Popular media in India has always been driven by music. But the indan move of leveraging short-form video platforms (primarily TikTok before its ban, and now Instagram Reels and YouTube Shorts) has created a "remix economy."
The Strategy:
Music labels like T-Series (the world's largest YouTube channel by subscribers) and Sony Music India have stopped waiting for audiences to discover songs. Instead, they seed "hook steps" and 15-second audio clips to influencers 10 days before a film’s release. The song becomes a meme, a challenge, and a trending sound long before the movie hits theaters.
Data Point:
In 2023, over 70% of the top 100 trending songs on Indian Spotify were film-based, but their popularity exploded due to user-generated content (UGC) on Reels. This indan move has inverted the traditional marketing funnel: user-generated social content now drives mainstream entertainment content, not the other way around.
Another sophisticated indan move is the adaptation of indigenous graphic novels and gaming lore into live-action content. For decades, Indian popular media relied on recycling mythology (Ramayana, Mahabharata). While those remain evergreen, the new wave involves properties like Amar Chitra Katha (reimagined for adults) and The Devdutt Pattanaik universe.
Strategic Acquisition:
Graphic India and studios like PhantomFX are developing animated and live-action series based on superheroes like Shakti and Chakra the Invincible (co-created with Stan Lee). Furthermore, the gaming industry—burgeoning with titles like Raji: An Ancient Epic—is being reverse-engineered into OTT series.
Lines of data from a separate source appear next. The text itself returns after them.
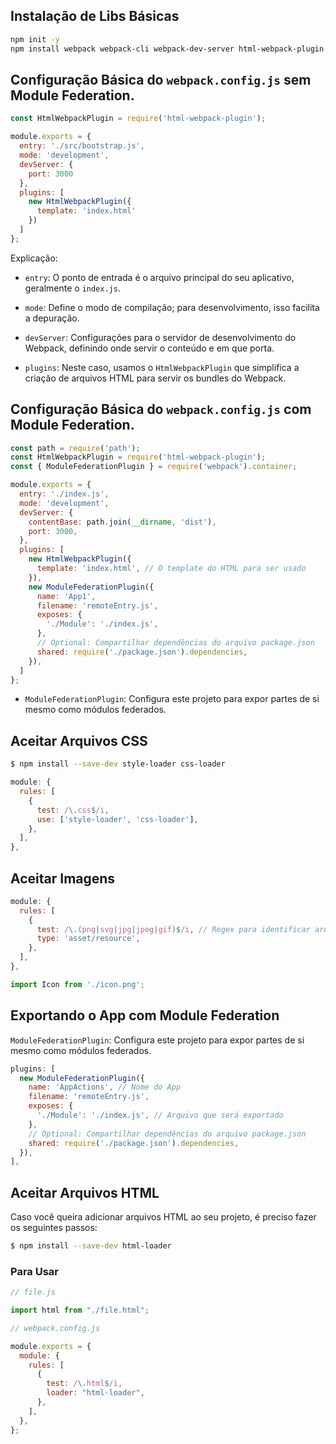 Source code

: ## Instalação de Libs Básicas

```sh
npm init -y
npm install webpack webpack-cli webpack-dev-server html-webpack-plugin --save-dev
```

## Configuração Básica do `webpack.config.js` sem Module Federation.

```js
const HtmlWebpackPlugin = require('html-webpack-plugin');

module.exports = {
  entry: './src/bootstrap.js',
  mode: 'development',
  devServer: {
    port: 3000
  },
  plugins: [
    new HtmlWebpackPlugin({
      template: 'index.html'
    })
  ]
};
```

Explicação:

* `entry`: O ponto de entrada é o arquivo principal do seu aplicativo, geralmente o `index.js`.

* `mode`: Define o modo de compilação; para desenvolvimento, isso facilita a depuração.

* `devServer`: Configurações para o servidor de desenvolvimento do Webpack, definindo onde servir o conteúdo e em que porta.

* `plugins`: Neste caso, usamos o `HtmlWebpackPlugin` que simplifica a criação de arquivos HTML para servir os bundles do Webpack.

## Configuração Básica do `webpack.config.js` com Module Federation.

```js
const path = require('path');
const HtmlWebpackPlugin = require('html-webpack-plugin');
const { ModuleFederationPlugin } = require('webpack').container;

module.exports = {
  entry: './index.js',
  mode: 'development',
  devServer: {
    contentBase: path.join(__dirname, 'dist'),
    port: 3000,
  },
  plugins: [
    new HtmlWebpackPlugin({
      template: 'index.html', // O template do HTML para ser usado
    }),
    new ModuleFederationPlugin({
      name: 'App1',
      filename: 'remoteEntry.js',
      exposes: {
        './Module': './index.js',
      },
      // Optional: Compartilhar dependências do arquivo package.json
      shared: require('./package.json').dependencies,
    }),
  ]
};
```

* `ModuleFederationPlugin`: Configura este projeto para expor partes de si mesmo como módulos federados.

## Aceitar Arquivos CSS

```sh
$ npm install --save-dev style-loader css-loader
```

```js
module: {
  rules: [
    {
      test: /\.css$/i,
      use: ['style-loader', 'css-loader'],
    },
  ],
},
```

## Aceitar Imagens

```js
module: {
  rules: [
    {
      test: /\.(png|svg|jpg|jpeg|gif)$/i, // Regex para identificar arquivos de imagens
      type: 'asset/resource',
    },
  ],
},
```

```js
import Icon from './icon.png';
```

## Exportando o App com Module Federation

`ModuleFederationPlugin`: Configura este projeto para expor partes de si mesmo como módulos federados.

```js
plugins: [
  new ModuleFederationPlugin({
    name: 'AppActions', // Nome do App
    filename: 'remoteEntry.js',
    exposes: {
      './Module': './index.js', // Arquivo que será exportado
    },
    // Optional: Compartilhar dependências do arquivo package.json
    shared: require('./package.json').dependencies,
  }),
],
```

## Aceitar Arquivos HTML

Caso você queira adicionar arquivos HTML ao seu projeto, é preciso fazer os seguintes passos:

```sh
$ npm install --save-dev html-loader
```

### Para Usar

```js
// file.js

import html from "./file.html";
```

```js
// webpack.config.js

module.exports = {
  module: {
    rules: [
      {
        test: /\.html$/i,
        loader: "html-loader",
      },
    ],
  },
};
```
This indan move acknowledges that the next generation of global viewers grew up on visual spectacle. By turning indigenous IP into high-quality VFX content, India is positioning itself as a rival to Japan (anime) and the US (Marvel/DC) in the speculative fiction genre.
The smart move observed in 2024-2025 is the "windowed release." Big-budget action spectacles (e.g., Jawan, Pathaan) still own the 3-day weekend box office, but mid-budget dramas move directly to OTT within 4 weeks. This hybrid model proves that Indian moves entertainment content based on budget brackets, not universal rules.
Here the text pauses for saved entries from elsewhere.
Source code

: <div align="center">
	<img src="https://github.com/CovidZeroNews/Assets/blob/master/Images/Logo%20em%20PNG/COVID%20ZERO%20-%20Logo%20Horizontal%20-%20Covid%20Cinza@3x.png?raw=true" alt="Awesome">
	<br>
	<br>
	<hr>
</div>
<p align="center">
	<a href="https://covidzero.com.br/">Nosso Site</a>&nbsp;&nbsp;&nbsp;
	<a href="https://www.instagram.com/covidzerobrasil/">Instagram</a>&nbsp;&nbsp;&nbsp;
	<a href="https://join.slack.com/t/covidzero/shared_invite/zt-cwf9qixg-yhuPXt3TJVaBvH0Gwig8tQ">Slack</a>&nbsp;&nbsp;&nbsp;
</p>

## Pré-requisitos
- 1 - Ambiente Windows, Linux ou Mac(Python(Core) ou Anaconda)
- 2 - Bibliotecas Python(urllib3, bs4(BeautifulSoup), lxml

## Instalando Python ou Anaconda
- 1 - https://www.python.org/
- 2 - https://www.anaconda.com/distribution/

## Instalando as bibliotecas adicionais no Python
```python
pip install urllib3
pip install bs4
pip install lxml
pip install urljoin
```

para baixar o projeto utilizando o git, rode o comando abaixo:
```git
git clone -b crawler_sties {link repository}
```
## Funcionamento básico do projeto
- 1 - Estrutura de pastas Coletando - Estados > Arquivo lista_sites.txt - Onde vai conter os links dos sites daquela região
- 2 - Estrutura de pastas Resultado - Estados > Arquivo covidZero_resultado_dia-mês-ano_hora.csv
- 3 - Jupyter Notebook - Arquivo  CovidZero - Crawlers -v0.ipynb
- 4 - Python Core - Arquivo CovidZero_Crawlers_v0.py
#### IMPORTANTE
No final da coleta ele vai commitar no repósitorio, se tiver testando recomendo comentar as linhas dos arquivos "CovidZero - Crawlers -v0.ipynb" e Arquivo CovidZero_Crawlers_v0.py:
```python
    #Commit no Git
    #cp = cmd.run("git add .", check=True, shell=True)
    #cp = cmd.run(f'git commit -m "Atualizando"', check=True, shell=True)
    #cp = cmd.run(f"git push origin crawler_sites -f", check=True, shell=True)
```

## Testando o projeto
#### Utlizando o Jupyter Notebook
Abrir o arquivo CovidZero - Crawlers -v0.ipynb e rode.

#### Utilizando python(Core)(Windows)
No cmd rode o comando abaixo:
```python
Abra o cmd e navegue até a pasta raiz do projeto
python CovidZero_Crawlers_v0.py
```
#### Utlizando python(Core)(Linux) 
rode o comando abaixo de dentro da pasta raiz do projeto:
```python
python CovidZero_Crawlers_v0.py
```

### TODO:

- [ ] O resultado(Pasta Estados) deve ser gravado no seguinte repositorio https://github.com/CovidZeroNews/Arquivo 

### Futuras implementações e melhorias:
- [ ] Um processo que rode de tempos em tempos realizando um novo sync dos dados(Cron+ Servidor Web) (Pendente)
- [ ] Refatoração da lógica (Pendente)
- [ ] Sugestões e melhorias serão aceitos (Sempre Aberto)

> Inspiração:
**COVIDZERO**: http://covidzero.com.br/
Popular media is no longer controlled by studios. It is controlled by phones.
The Move: Indian popular media moved from top-down production (studios decide) to bottom-up virality (users decide).
The first major move in how Indian moves entertainment content is the abandonment of the 100-day theatrical window. Pre-2020, a Bollywood film’s success was measured by its silver jubilee run in theaters. Today, it is measured by weekend digital viewership and concurrent streaming numbers.
Indian cinema, popularly known as Bollywood, encompasses a wide array of films produced in various languages across the country. From the glitz and glamour of Bollywood (Hindi-language films) to the regional cinemas like Tollywood (Telugu), Kollywood (Tamil), and Mollywood (Malayalam), there's a rich tapestry of storytelling.
The third move is quieter but equally transformative: the mainstreaming of independent and regional content through popular media. Streaming giants now fund Assamese, Punjabi, Malayalam, and Bengali originals. Films like The Lunchbox (2013), Newton (2017), and Jallikattu (2019) — once festival exclusives — now find global audiences on Netflix and MUBI.